The Vickers indentation crack propagation in the pure akermanite and nano-TiO2 reinforced akermanite is shown in Fig. 9. The crack in the pure akermanite propagates relatively straightly (Fig. 9a). However, the crack in the nano-TiO2 reinforced akermanite propagates flexurally, which inclines and distorts many times (Fig. 9b). The change of crack direction increases the length of crack path and reduces the stress intensity near crack tip.54 The crack is propagating mainly around the nano-TiO2 particles, occasionally end at the hard particle when the crack tip encounters nano-TiO2 particles (Fig. 9c and d). These processes can absorb additional amounts of fracture energy, which could apparently enhance the fracture toughness of nano-TiO2 reinforced akermanite. This investigation is also supported by the mechanical properties tests results in Fig. 6. The thermal expansion coefficient of akermanite and TiO2 are about 32.1 × 10−6 °C−1 (ref. 55) and 7 × 10−6 °C−1,56 respectively. Residual stress generated around the nano-TiO2 particles was due to the thermal expansion mismatch when the reinforced akermanite cooled from the high sintering temperature. The large residual stress gradient is located at the interface between relatively hard nano-TiO2 particles and soft akermanite matrix.
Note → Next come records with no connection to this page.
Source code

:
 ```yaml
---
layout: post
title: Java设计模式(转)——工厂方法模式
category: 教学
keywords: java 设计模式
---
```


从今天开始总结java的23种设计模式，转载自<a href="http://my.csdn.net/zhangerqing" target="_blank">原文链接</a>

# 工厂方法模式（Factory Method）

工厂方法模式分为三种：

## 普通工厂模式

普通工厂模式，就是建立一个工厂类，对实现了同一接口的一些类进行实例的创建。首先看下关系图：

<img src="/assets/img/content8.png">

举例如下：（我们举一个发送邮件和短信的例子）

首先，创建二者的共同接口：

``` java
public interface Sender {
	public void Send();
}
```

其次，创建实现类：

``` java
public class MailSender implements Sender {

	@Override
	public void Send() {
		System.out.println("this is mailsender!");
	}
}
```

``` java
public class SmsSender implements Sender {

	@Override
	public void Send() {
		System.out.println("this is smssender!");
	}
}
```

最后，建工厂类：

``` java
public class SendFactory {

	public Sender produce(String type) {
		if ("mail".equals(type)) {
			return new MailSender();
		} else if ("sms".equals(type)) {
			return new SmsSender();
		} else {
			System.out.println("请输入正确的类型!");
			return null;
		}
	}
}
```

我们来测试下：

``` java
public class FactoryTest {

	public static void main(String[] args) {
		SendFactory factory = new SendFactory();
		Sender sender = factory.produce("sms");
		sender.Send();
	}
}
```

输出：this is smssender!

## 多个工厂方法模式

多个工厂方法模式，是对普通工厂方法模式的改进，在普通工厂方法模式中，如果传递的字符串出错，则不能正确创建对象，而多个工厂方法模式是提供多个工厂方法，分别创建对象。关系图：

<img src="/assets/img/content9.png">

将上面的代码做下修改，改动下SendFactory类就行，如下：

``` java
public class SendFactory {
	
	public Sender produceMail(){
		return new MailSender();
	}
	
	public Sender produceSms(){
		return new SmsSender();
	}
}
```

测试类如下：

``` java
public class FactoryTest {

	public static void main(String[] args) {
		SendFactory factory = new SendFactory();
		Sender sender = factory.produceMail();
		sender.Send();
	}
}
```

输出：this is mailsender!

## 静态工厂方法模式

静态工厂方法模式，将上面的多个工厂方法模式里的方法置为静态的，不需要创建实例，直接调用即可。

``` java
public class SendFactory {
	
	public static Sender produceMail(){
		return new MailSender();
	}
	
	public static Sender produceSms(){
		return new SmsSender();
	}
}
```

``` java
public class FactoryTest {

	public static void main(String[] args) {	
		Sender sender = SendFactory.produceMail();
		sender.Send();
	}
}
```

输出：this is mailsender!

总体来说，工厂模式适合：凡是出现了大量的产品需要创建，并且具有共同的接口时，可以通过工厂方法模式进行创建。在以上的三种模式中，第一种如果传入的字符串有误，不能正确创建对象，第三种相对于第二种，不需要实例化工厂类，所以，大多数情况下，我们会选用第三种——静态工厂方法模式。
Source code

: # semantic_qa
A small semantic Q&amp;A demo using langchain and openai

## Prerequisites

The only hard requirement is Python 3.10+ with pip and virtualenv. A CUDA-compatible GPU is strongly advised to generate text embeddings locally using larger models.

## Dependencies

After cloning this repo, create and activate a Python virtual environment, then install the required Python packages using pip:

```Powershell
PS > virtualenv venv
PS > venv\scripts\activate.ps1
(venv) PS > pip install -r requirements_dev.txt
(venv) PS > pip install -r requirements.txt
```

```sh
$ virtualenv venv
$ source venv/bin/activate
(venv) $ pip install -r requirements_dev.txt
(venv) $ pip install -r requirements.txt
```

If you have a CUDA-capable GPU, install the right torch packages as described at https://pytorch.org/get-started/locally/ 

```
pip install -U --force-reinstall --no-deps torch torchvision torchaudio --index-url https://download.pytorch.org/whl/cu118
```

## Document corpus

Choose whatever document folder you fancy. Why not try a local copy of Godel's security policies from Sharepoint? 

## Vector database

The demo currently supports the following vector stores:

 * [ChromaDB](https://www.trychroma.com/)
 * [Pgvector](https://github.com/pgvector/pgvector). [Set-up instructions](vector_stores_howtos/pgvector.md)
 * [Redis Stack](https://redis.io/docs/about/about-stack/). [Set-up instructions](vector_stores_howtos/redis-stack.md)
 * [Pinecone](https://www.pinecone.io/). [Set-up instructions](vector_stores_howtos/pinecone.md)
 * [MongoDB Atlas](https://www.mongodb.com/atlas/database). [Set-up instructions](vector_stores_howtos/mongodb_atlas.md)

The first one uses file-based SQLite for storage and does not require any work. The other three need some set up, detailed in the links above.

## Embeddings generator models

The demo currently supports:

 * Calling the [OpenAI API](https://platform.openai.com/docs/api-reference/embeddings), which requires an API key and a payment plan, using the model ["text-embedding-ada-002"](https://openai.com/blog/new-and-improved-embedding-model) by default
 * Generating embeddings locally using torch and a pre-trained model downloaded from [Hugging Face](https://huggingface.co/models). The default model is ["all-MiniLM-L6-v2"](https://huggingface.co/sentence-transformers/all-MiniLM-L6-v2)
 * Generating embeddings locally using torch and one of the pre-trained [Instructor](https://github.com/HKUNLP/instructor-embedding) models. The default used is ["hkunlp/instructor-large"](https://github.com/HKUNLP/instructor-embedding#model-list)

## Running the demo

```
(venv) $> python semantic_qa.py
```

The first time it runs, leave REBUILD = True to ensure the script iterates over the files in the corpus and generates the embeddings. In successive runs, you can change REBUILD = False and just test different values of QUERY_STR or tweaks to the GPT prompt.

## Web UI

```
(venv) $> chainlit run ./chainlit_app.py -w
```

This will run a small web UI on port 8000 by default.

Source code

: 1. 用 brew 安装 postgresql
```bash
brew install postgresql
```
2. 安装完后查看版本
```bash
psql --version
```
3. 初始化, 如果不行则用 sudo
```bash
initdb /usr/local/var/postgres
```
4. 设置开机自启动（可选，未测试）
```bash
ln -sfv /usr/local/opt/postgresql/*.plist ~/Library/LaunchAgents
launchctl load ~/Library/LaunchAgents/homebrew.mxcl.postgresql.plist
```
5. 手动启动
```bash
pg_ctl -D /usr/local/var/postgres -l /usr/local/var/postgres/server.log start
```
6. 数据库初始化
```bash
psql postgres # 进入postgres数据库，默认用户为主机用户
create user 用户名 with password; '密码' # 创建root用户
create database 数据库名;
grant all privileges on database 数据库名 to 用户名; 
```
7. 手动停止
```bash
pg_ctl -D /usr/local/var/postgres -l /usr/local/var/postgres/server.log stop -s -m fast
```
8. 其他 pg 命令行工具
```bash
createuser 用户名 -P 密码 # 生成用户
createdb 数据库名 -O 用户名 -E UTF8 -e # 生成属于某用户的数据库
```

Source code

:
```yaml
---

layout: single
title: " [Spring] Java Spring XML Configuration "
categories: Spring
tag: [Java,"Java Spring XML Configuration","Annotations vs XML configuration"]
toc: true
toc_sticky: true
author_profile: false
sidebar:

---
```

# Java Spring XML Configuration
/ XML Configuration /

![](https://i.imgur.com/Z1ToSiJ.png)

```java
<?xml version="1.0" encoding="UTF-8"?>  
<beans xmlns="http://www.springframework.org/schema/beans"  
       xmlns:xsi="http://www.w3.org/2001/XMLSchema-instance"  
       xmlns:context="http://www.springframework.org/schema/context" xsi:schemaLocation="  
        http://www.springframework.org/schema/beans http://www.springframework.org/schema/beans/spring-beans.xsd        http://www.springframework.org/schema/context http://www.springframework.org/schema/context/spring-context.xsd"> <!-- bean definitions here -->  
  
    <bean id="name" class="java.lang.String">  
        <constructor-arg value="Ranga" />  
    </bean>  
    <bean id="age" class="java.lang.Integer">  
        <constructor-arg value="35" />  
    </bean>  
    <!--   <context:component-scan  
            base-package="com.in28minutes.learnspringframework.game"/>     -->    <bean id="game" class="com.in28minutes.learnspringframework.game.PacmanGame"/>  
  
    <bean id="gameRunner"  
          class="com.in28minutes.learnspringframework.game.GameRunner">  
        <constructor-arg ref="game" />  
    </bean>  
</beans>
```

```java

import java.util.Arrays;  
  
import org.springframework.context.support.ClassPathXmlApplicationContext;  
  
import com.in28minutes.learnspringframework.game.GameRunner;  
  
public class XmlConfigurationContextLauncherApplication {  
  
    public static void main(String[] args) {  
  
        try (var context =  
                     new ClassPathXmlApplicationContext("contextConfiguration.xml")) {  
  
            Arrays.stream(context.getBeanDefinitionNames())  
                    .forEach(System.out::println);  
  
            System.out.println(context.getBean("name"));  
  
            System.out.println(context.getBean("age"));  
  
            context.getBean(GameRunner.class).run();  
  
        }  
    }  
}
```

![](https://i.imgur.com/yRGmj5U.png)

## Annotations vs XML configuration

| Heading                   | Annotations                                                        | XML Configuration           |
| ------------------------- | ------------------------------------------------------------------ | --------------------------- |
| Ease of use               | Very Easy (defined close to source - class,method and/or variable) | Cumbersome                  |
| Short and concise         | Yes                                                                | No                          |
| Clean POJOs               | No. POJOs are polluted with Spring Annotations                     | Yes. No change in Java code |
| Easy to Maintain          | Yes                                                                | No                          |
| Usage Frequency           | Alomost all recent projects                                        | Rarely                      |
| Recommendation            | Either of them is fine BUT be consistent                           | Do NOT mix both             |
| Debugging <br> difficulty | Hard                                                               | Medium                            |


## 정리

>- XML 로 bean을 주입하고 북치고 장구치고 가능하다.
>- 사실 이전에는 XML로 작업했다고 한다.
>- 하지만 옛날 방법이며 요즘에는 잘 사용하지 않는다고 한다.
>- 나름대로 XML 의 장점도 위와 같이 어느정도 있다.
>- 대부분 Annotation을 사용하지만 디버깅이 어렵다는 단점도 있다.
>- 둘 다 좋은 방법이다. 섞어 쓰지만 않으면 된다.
When the crack propagating along the boundaries encounters the nano-TiO2 hard particles, it can be deflected from its original trajectory, where the crack would be impeded by the intragranular particles and deflected again.


image file: c4ra12095g-f9.tif
Fig. 9 Crack propagation in the (a) pure akermanite and (b–d) nano-TiO2 reinforced akermanite.

Meanwhile, the internal stress produced by the nano-TiO2 particles at the grain boundaries tends to alter the crack propagation path from intergranular fracture to transgranular fracture.57 The fracture surfaces of akermanites with different nano-TiO2 are shown in Fig. 10. The fracture mode of the pure akermanite is intergranular fracture (Fig. 10a). It changes from intergranular fracture to more and more transgranular fracture (Fig. 10b–d) with nano-TiO2 increasing. The fracture mode of akermanites reinforced with 5 wt% nano-TiO2 was mainly transgranular fracture (Fig. 10d). The transgranular fracture mode significantly helps to strengthen the grain boundaries and resist against crack propagation. It can be concluded that the addition of nano-TiO2 particles in akermanite matrix could increase the toughness and strength of porous akermanite scaffolds.


image file: c4ra12095g-f10.tif
Fig. 10 Fracture surfaces of akermanites with different nano-TiO2 (a) 0 wt%, (b) 1 wt%, (c) 3 wt%, (d) 5 wt%.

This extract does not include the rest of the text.